Key features of a vector are:
- A vector knows its size, or how many elements are in it. This is particularly important in languages like C++, where normal arrays do not have any information about their size. In languages like Java, where arrays already have a size field, this isn't as critical.
- Dynamic size. Unlike an array, you can add elements to vectors very easily. This removes the necessity of explicitly increasing a normal array's size, a task which is a pain even in Java. This doesn't make it any faster, it just makes code more readable because the lengthy nuances of explicit array resizing are obfuscated to the Vector functions.
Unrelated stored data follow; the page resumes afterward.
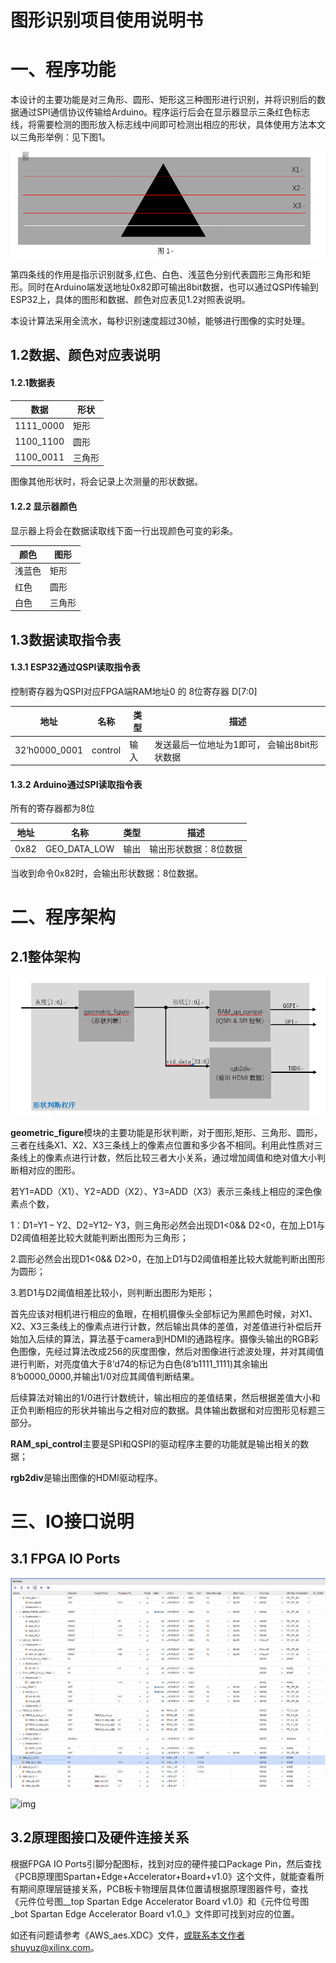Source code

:# 

# 图形识别项目使用说明书

# 一、程序功能



​       本设计的主要功能是对三角形、圆形、矩形这三种图形进行识别，并将识别后的数据通过SPI通信协议传输给Arduino。程序运行后会在显示器显示三条红色标志线，将需要检测的图形放入标志线中间即可检测出相应的形状，具体使用方法本文以三角形举例：见下图1。

![img](https://github.com/Zhangshuyu4653/Demo_project/blob/master/geometric%20figure/image/Capture.PNG)

​       第四条线的作用是指示识别就多,红色、白色、浅蓝色分别代表圆形三角形和矩形。同时在Arduino端发送地址0x82即可输出8bit数据，也可以通过QSPI传输到ESP32上，具体的图形和数据、颜色对应表见1.2对照表说明。

​       本设计算法采用全流水，每秒识别速度超过30帧，能够进行图像的实时处理。



## 1.2数据、颜色对应表说明

#### 1.2.1数据表

| **数据**  | **形状** |
| --------- | -------- |
| 1111_0000 | 矩形     |
| 1100_1100 | 圆形     |
| 1100_0011 | 三角形   |

图像其他形状时，将会记录上次测量的形状数据。

 

#### 1.2.2 显示器颜色

显示器上将会在数据读取线下面一行出现颜色可变的彩条。

| **颜色** | **图形** |
| -------- | -------- |
| 浅蓝色   | 矩形     |
| 红色     | 圆形     |
| 白色     | 三角形   |

 

## 1.3数据读取指令表

#### 1.3.1 ESP32通过QSPI读取指令表

 

控制寄存器为QSPI对应FPGA端RAM地址0 的 8位寄存器 D[7:0]

| **地址**      | **名称** | **类型** | **描述**                                       |
| ------------- | -------- | -------- | ---------------------------------------------- |
| 32’h0000_0001 | control  | 输入     | 发送最后一位地址为1即可，   会输出8bit形状数据 |

 

 

#### 1.3.2 Arduino通过SPI读取指令表

 

所有的寄存器都为8位

 

| **地址** | **名称**     | **类型** | **描述**              |
| -------- | ------------ | -------- | --------------------- |
| 0x82     | GEO_DATA_LOW | 输出     | 输出形状数据：8位数据 |

 

当收到命令0x82时，会输出形状数据：8位数据。



 

# 二、程序架构

 

## 2.1整体架构

![img](https://github.com/Zhangshuyu4653/Demo_project/blob/master/geometric%20figure/image/Capture11.PNG)

**geometric_figure**模块的主要功能是形状判断，对于图形,矩形、三角形、圆形，三者在线条X1、X2、X3三条线上的像素点位置和多少各不相同。利用此性质对三条线上的像素点进行计数，然后比较三者大小关系，通过增加阈值和绝对值大小判断相对应的图形。

若Y1=ADD（X1）、Y2=ADD（X2）、Y3=ADD（X3）表示三条线上相应的深色像素点个数，

1：D1=Y1 – Y2、D2=Y12– Y3，则三角形必然会出现D1<0&& D2<0，在加上D1与D2阈值相差比较大就能判断出图形为三角形；

2.圆形必然会出现D1<0&& D2>0，在加上D1与D2阈值相差比较大就能判断出图形为圆形；

3.若D1与D2阈值相差比较小，则判断出图形为矩形；

首先应该对相机进行相应的鱼眼，在相机摄像头全部标记为黑颜色时候，对X1、X2、X3三条线上的像素点进行计数，然后输出具体的差值，对差值进行补偿后开始加入后续的算法，算法基于camera到HDMI的通路程序。摄像头输出的RGB彩色图像，先经过算法改成256的灰度图像，然后对图像进行滤波处理，并对其阈值进行判断，对亮度值大于8‘d74的标记为白色(8’b1111_1111)其余输出8‘b0000_0000,并输出1/0对应其阈值判断结果。

后续算法对输出的1/0进行计数统计，输出相应的差值结果，然后根据差值大小和正负判断相应的形状并输出与之相对应的数据。具体输出数据和对应图形见标题三部分。

**RAM_spi_control**主要是SPI和QSPI的驱动程序主要的功能就是输出相关的数据；

**rgb2div**是输出图像的HDMI驱动程序。

 

# 三、IO接口说明

## 3.1 FPGA IO Ports

![img](https://github.com/Zhangshuyu4653/Demo_project/blob/master/geometric%20figure/image/%E5%9B%BE%E5%BD%A2%E8%AF%86%E5%88%AB%E9%A1%B9%E7%9B%AE%E5%BC%95%E8%84%9A%E5%88%86%E9%85%8D%E5%9B%BE1.PNG)

![img](file:///C:/Users/shuyuz/AppData/Local/Temp/msohtmlclip1/01/clip_image008.png)

 

## 3.2原理图接口及硬件连接关系

根据FPGA IO Ports引脚分配图标，找到对应的硬件接口Package Pin，然后查找《PCB原理图Spartan+Edge+Accelerator+Board+v1.0》这个文件，就能查看所有期间原理层链接关系，PCB板卡物理层具体位置请根据原理图器件号，查找《元件位号图__top   Spartan Edge Accelerator Board v1.0》和《元件位号图_bot    Spartan Edge Accelerator Board v1.0_》文件即可找到对应的位置。

 

如还有问题请参考《AWS_aes.XDC》文件，[或联系本文作者shuyuz@xilinx.com](mailto:或联系本文作者shuyuz@xilinx.com)。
In addition, most implementations of vectors use smarter memory allocation techniques, usually increasing the total size of the new array by half the size of the old array. This reduces the frequency of the use of costly operations like array copying, though it does reduce memory efficiency. Vector size can be manually ensured to be optimized, however, this could cause greater overhead due to automatic size features earlier mentioned. Generally, if a data structure is causing problems related to this, it's a good idea to write a custom one rather than revert to a more primitive solution. Most competent programmers can write a decent data structure in a few hours, and most find it a fun exercise granted the situation is correct.
- Element removal. Unlike an array, elements can be removed from a Vector relatively easily. This doesn't necessarily make it any faster, but it does increase code readability.
- Element insertion. Unlike an array, Vectors allow you to literally insert elements into the array, wherever you may choose! This ability really does speak for itself, though it is necessary to note that this, like everything else, doesn't get you out of array copies, and only hides them (encapsulates them) to a different area.
- Polymorphic storage. By utilizing the template/generic nature of a Vector, you can effectively manage object hierarchies, an invaluable tool which can be utilized in many different situations.
- Iterable. In almost all implementations of Vectors, the Vector is iterable, which allows the programmer to quickly perform actions on every element of the vector.
Some would consider the addition of the enhanced for loop in Java 1.5 to obsolete the Vector/ArrayList, since it allows the programmer to iterate over normal arrays very quickly and effectively. However, the enhanced nature of the Vector/ArrayList makes it a better choice in many different situations, specifically for it's dynamic size and element insertion/removal features.